By Marcelo Rochabrun and Marco Aquino
LIMA (Reuters) – Peruvian socialist Pedro Castillo maintained a slim lead over rival Keiko Fujimori on Thursday morning with 99.998% of the votes counted and as electoral authorities met to scrutinise contested votes.
Castillo, an elementary school teacher and political novice who won widespread grassroots backing for pledges to rewrite the constitution of the world’s No. 2 copper producer and redistribute wealth, had 50.2% of the vote, maintaining a 0.4 percentage point lead over right-wing Keiko Fujimori, or 71,441 votes.

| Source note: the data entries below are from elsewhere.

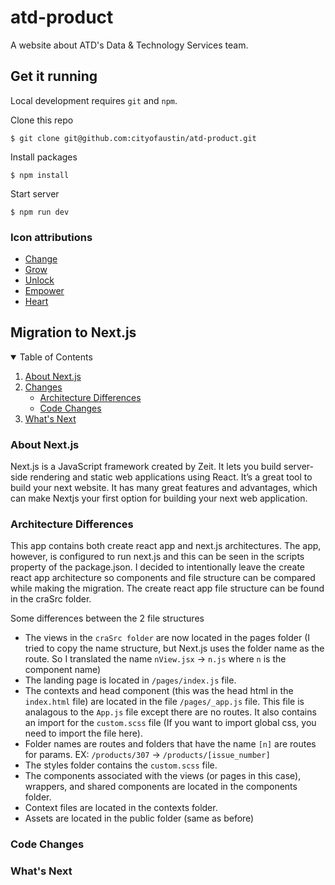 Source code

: # atd-product

A website about ATD's Data & Technology Services team.

## Get it running

Local development requires `git` and `npm`.

Clone this repo

```
$ git clone git@github.com:cityofaustin/atd-product.git
```

Install packages

```
$ npm install
```

Start server

```
$ npm run dev
```

### Icon attributions

- [Change](https://thenounproject.com/search/?q=alternate&i=3026571)
- [Grow](https://thenounproject.com/term/grow/204852/)
- [Unlock](https://thenounproject.com/term/unlock/10608/)
- [Empower](https://thenounproject.com/term/astronaut/2527039/)
- [Heart](https://thenounproject.com/term/heart-user/327074/)

## Migration to Next.js

<!-- TABLE OF CONTENTS -->
<details open="open">
  <summary>Table of Contents</summary>
  <ol>
    <li>
      <a href="#about-next.js">About Next.js</a>
    </li>
    <li>
        <a href="#changes">Changes</a>
        <ul>
        <li><a href="#architecture">Architecture Differences</a></li>
        <li><a href="#code-change">Code Changes</a></li>
      </ul>
    </li>
    <li>
      <a href="#what's-next">What's Next</a>
    </li>
  </ol>
</details>

### About Next.js

Next.js is a JavaScript framework created by Zeit. It lets you build server-side rendering and static web applications using React. It’s a great tool to build your next website. It has many great features and advantages, which can make Nextjs your first option for building your next web application.

### Architecture Differences

This app contains both create react app and next.js architectures. The app, however, is configured to run next.js and this can be seen in the scripts property of the package.json. I decided to intentionally leave the create react app architecture so components and file structure can be compared while making the migration. The create react app file structure can be found in the craSrc folder.

Some differences between the 2 file structures

- The views in the `craSrc folder` are now located in the pages folder (I tried to copy the name structure, but Next.js uses the folder name as the route. So I translated the name `nView.jsx` -> `n.js` where `n` is the component name)
- The landing page is located in `/pages/index.js` file.
- The contexts and head component (this was the head html in the `index.html` file) are located in the file `/pages/_app.js` file. This file is analagous to the `App.js` file except there are no routes. It also contains an import for the `custom.scss` file (If you want to import global css, you need to import the file here).
- Folder names are routes and folders that have the name `[n]` are routes for params. EX: `/products/307` -> `/products/[issue_number]`
- The styles folder contains the `custom.scss` file.
- The components associated with the views (or pages in this case), wrappers, and shared components are located in the components folder.
- Context files are located in the contexts folder.
- Assets are located in the public folder (same as before)

### Code Changes

### What's Next
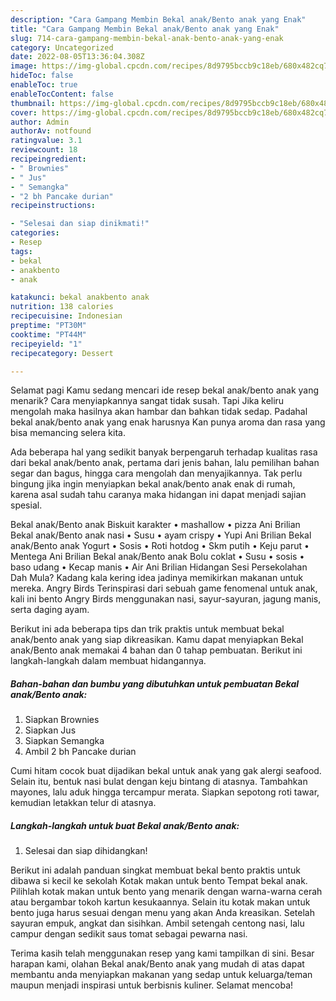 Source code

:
 ```yaml
---
description: "Cara Gampang Membin Bekal anak/Bento anak yang Enak"
title: "Cara Gampang Membin Bekal anak/Bento anak yang Enak"
slug: 714-cara-gampang-membin-bekal-anak-bento-anak-yang-enak
category: Uncategorized
date: 2022-08-05T13:36:04.308Z
image: https://img-global.cpcdn.com/recipes/8d9795bccb9c18eb/680x482cq70/bekal-anakbento-anak-foto-resep-utama.jpg
hideToc: false
enableToc: true
enableTocContent: false
thumbnail: https://img-global.cpcdn.com/recipes/8d9795bccb9c18eb/680x482cq70/bekal-anakbento-anak-foto-resep-utama.jpg
cover: https://img-global.cpcdn.com/recipes/8d9795bccb9c18eb/680x482cq70/bekal-anakbento-anak-foto-resep-utama.jpg
author: Admin
authorAv: notfound
ratingvalue: 3.1
reviewcount: 18
recipeingredient:
- " Brownies"
- " Jus"
- " Semangka"
- "2 bh Pancake durian"
recipeinstructions:

- "Selesai dan siap dinikmati!"
categories:
- Resep
tags:
- bekal
- anakbento
- anak

katakunci: bekal anakbento anak 
nutrition: 138 calories
recipecuisine: Indonesian
preptime: "PT30M"
cooktime: "PT44M"
recipeyield: "1"
recipecategory: Dessert

---
```



Selamat pagi Kamu sedang mencari ide resep bekal anak/bento anak yang menarik? Cara menyiapkannya sangat tidak susah. Tapi Jika keliru mengolah maka hasilnya akan hambar dan bahkan tidak sedap. Padahal bekal anak/bento anak yang enak harusnya Kan punya aroma dan rasa yang bisa memancing selera kita.


Ada beberapa hal yang sedikit banyak berpengaruh terhadap kualitas rasa dari bekal anak/bento anak, pertama dari jenis bahan, lalu pemilihan bahan segar dan bagus, hingga cara mengolah dan menyajikannya. Tak perlu bingung jika ingin menyiapkan bekal anak/bento anak enak di rumah, karena asal sudah tahu caranya maka hidangan ini dapat menjadi sajian spesial.

Bekal anak/Bento anak Biskuit karakter • mashallow • pizza Ani Brilian Bekal anak/Bento anak nasi • Susu • ayam crispy • Yupi Ani Brilian Bekal anak/Bento anak Yogurt • Sosis • Roti hotdog • Skm putih • Keju parut • Mentega Ani Brilian Bekal anak/Bento anak Bolu coklat • Susu • sosis • baso udang • Kecap manis • Air Ani Brilian Hidangan Sesi Persekolahan Dah Mula? Kadang kala kering idea jadinya memikirkan makanan untuk mereka. Angry Birds Terinspirasi dari sebuah game fenomenal untuk anak, kali ini bento Angry Birds menggunakan nasi, sayur-sayuran, jagung manis, serta daging ayam.


Berikut ini ada beberapa tips dan trik praktis untuk membuat bekal anak/bento anak yang siap dikreasikan. Kamu dapat menyiapkan Bekal anak/Bento anak memakai 4 bahan dan 0 tahap pembuatan. Berikut ini langkah-langkah dalam membuat hidangannya.

<!--inarticleads1-->

##### Bahan-bahan dan bumbu yang dibutuhkan untuk pembuatan Bekal anak/Bento anak:

1. Siapkan  Brownies
1. Siapkan  Jus
1. Siapkan  Semangka
1. Ambil 2 bh Pancake durian


Cumi hitam cocok buat dijadikan bekal untuk anak yang gak alergi seafood. Selain itu, bentuk nasi bulat dengan keju bintang di atasnya. Tambahkan mayones, lalu aduk hingga tercampur merata. Siapkan sepotong roti tawar, kemudian letakkan telur di atasnya. 

<!--inarticleads2-->

##### Langkah-langkah untuk buat Bekal anak/Bento anak:


1. Selesai dan siap dihidangkan!

Berikut ini adalah panduan singkat membuat bekal bento praktis untuk dibawa si kecil ke sekolah Kotak makan untuk bento Tempat bekal anak. Pilihlah kotak makan untuk bento yang menarik dengan warna-warna cerah atau bergambar tokoh kartun kesukaannya. Selain itu kotak makan untuk bento juga harus sesuai dengan menu yang akan Anda kreasikan. Setelah sayuran empuk, angkat dan sisihkan. Ambil setengah centong nasi, lalu campur dengan sedikit saus tomat sebagai pewarna nasi. 

Terima kasih telah menggunakan resep yang kami tampilkan di sini. Besar harapan kami, olahan Bekal anak/Bento anak yang mudah di atas dapat membantu anda menyiapkan makanan yang sedap untuk keluarga/teman maupun menjadi inspirasi untuk berbisnis kuliner. Selamat mencoba!

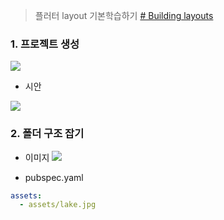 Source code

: 
> 플러터 layout 기본학습하기
[# Building layouts](https://docs.flutter.dev/ui/layout/tutorial)

### 1. 프로젝트 생성


![](https://i.imgur.com/l158Olh.png)


- 시안

![](https://i.imgur.com/WvGwuiC.jpg)



### 2. 폴더 구조 잡기








- 이미지
![](https://i.imgur.com/MQ4Bief.png)

- pubspec.yaml
```yaml
assets:  
  - assets/lake.jpg
```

Some 300,000 contested votes are being scrutinized by an electoral jury, a process that will take several days to complete and could delay the announcement of who will be the next president to take over from interim leader Francisco Sagasti at the end of July.
However analysts said any outstanding votes were now unlikely to tip the balance.
“Pedro Castillo is all but certain to be the next president,” said Eileen Gavin, principal analyst of Global Markets and the Americas for United Kingdom-based risk consultancy Verisk Maplecroft.
On Wednesday night, Fujimori, the daughter of polarising former president Alberto Fujimori, alleged that about 500,000 votes were suspicious, without providing substantial evidence. She questioned the likeliness of voting tables grouping up to 300 ballots in which she got no votes at all.
“We think it is crucial that these (allegations) be analyzed in the final count,” Fujimori said, who added that she was not saying that electoral authorities were complicit in any wrongdoing.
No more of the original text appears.